Logo Questions Linux Laravel Mysql Ubuntu Git Menu
 

Equalizing the lengths of all the lists within a list?

Tags:

list

r

I have a list of lists and I want the sub-lists to all have the same length

i.e. to pad them with NAs if needed so they all reach the length of the longest list.

Mock example

list1 <- list(1, 2, 3)
list2 <- list(1, 2, 3, 4, 5)
list3 <- list(1, 2, 3, 4, 5, 6)

list_lists <- list(list1, list2, list3)

My best attempt yet

max_length <- max(unlist(lapply (list_lists, FUN = length))) 
    # returns the length of the longest list

list_lists <- lapply (list_lists, function (x) length (x) <- max_length)

Problem, it is replacing all my sub-lists into an integer = max_length...

list_lists [[1]]
> [1] 6

Can someone help?

like image 267
francoiskroll Avatar asked Apr 14 '17 16:04

francoiskroll


4 Answers

In lists, NULL would seem more appropriate than NA, and could be added with vector:

list_lists <- list(list(1, 2, 3),
                   list(1, 2, 3, 4, 5),
                   list(1, 2, 3, 4, 5, 6))
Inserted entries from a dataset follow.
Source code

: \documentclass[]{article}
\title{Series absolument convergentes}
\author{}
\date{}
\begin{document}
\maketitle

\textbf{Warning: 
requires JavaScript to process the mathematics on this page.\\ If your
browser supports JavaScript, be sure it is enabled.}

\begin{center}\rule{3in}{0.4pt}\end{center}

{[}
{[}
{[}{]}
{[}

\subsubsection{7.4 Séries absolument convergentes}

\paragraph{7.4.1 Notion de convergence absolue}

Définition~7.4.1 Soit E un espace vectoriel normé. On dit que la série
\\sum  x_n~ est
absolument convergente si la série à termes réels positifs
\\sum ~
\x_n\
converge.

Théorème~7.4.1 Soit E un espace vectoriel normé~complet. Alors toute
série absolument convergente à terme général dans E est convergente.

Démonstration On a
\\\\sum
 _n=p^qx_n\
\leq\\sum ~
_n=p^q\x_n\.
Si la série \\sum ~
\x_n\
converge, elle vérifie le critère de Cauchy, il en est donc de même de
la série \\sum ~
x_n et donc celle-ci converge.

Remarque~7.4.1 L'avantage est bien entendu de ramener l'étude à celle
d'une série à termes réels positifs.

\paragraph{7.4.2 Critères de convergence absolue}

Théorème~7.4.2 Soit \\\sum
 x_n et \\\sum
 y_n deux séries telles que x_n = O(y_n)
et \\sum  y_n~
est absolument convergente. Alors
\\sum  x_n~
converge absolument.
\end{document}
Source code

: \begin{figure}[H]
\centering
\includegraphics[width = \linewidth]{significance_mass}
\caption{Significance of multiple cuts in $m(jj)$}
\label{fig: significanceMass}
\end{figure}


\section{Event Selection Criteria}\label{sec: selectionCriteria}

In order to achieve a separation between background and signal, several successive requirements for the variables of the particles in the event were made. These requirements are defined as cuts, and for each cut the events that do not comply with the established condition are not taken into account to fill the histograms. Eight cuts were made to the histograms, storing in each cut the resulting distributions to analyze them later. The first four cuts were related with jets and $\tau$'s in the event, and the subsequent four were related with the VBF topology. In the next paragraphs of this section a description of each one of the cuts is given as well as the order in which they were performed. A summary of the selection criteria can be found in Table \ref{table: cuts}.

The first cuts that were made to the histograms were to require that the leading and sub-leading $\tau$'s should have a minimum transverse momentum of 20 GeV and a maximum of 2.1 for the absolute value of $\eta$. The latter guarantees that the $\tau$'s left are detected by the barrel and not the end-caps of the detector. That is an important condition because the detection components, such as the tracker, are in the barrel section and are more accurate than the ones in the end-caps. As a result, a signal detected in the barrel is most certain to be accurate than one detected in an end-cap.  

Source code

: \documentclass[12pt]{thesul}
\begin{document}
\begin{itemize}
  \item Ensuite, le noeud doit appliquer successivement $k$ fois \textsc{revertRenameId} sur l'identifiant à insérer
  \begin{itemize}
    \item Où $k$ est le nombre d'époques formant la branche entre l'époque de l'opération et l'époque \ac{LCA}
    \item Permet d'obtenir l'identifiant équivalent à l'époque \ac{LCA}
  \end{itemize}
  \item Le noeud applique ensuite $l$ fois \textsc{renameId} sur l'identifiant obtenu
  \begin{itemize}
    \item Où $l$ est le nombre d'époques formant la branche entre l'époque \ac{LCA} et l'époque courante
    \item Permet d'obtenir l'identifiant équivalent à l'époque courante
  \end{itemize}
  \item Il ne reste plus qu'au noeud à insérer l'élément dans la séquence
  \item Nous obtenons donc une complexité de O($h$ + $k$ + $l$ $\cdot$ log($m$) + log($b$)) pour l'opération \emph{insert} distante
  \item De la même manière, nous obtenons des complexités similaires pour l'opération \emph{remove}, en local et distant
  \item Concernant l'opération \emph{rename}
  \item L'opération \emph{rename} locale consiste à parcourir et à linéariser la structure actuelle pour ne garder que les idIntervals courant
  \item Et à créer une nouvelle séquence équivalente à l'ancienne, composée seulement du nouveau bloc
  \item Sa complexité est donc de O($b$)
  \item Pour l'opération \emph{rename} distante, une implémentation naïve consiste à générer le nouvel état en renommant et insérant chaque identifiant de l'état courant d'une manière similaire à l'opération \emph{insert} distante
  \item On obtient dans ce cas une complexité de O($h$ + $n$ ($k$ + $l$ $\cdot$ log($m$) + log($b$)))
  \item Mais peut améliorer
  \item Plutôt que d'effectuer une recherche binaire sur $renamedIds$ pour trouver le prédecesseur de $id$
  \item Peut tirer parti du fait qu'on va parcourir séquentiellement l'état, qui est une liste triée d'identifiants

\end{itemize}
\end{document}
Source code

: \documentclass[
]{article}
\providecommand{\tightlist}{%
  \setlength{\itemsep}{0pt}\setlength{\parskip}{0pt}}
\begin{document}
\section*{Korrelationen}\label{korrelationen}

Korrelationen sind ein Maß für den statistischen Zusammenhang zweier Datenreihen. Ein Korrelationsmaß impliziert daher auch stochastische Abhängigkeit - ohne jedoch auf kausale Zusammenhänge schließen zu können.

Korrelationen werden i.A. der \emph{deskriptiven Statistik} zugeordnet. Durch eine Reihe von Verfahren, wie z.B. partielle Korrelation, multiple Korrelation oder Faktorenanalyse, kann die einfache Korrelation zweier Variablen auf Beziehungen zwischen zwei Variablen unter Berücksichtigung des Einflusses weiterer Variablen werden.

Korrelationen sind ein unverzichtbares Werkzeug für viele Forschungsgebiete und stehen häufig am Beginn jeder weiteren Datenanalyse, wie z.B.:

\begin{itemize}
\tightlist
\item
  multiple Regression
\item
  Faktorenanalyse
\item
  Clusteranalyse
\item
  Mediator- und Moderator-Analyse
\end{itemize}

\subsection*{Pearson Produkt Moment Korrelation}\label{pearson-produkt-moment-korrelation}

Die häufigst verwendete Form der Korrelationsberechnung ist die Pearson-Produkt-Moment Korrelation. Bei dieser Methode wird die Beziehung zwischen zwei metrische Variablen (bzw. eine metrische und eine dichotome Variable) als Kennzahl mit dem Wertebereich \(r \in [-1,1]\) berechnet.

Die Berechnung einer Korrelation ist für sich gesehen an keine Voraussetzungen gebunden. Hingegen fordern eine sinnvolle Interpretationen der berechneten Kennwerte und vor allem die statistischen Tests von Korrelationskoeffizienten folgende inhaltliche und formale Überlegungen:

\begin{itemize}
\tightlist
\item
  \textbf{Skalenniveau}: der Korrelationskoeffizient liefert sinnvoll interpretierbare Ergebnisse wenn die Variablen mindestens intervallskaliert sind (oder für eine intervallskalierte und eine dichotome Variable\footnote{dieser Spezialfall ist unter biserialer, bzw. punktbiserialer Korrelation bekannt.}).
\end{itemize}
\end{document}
list_lists2 <- Map(function(x, y){c(x, vector('list', length = y))}, 
                   list_lists, 
                   max(lengths(list_lists)) - lengths(list_lists))

str(list_lists2)
#> List of 3
#>  $ :List of 6
#>   ..$ : num 1
#>   ..$ : num 2
#>   ..$ : num 3
#>   ..$ : NULL
#>   ..$ : NULL
#>   ..$ : NULL
#>  $ :List of 6
#>   ..$ : num 1
#>   ..$ : num 2
#>   ..$ : num 3
#>   ..$ : num 4
#>   ..$ : num 5
#>   ..$ : NULL
#>  $ :List of 6
#>   ..$ : num 1
#>   ..$ : num 2
#>   ..$ : num 3
#>   ..$ : num 4
#>   ..$ : num 5
#>   ..$ : num 6

If you really want NAs, just change vector to rep:

list_lists3 <- Map(function(x, y){c(x, rep(NA, y))}, 
                   list_lists, 
                   max(lengths(list_lists)) - lengths(list_lists))

str(list_lists3)
#> List of 3
#>  $ :List of 6
#>   ..$ : num 1
#>   ..$ : num 2
#>   ..$ : num 3
#>   ..$ : logi NA
#>   ..$ : logi NA
#>   ..$ : logi NA
#>  $ :List of 6
#>   ..$ : num 1
#>   ..$ : num 2
#>   ..$ : num 3
#>   ..$ : num 4
#>   ..$ : num 5
#>   ..$ : logi NA
#>  $ :List of 6
#>   ..$ : num 1
#>   ..$ : num 2
#>   ..$ : num 3
#>   ..$ : num 4
#>   ..$ : num 5
#>   ..$ : num 6

Note the types in the latter won't match up unless you specify NA_real_ or coerce NA to match the type of x.

like image 36
alistaire Avatar answered Nov 20 '22 02:11

alistaire


Try this (where ls is your list):

lapply(lapply(sapply(ls, unlist), "length<-", max(lengths(ls))), as.list)
like image 81
989 Avatar answered Nov 20 '22 02:11

989


Here is your code fixed. The function should return x, not length(x). Also, I used vectors, not lists for clarity.

list1 <- c(1, 2, 3)
list2 <- c(1, 2, 3, 4, 5)
list3 <- c(1, 2, 3, 4, 5, 6)

list_lists <- list(list1, list2, list3)

max_length <- max(unlist(lapply (list_lists, FUN = length))) 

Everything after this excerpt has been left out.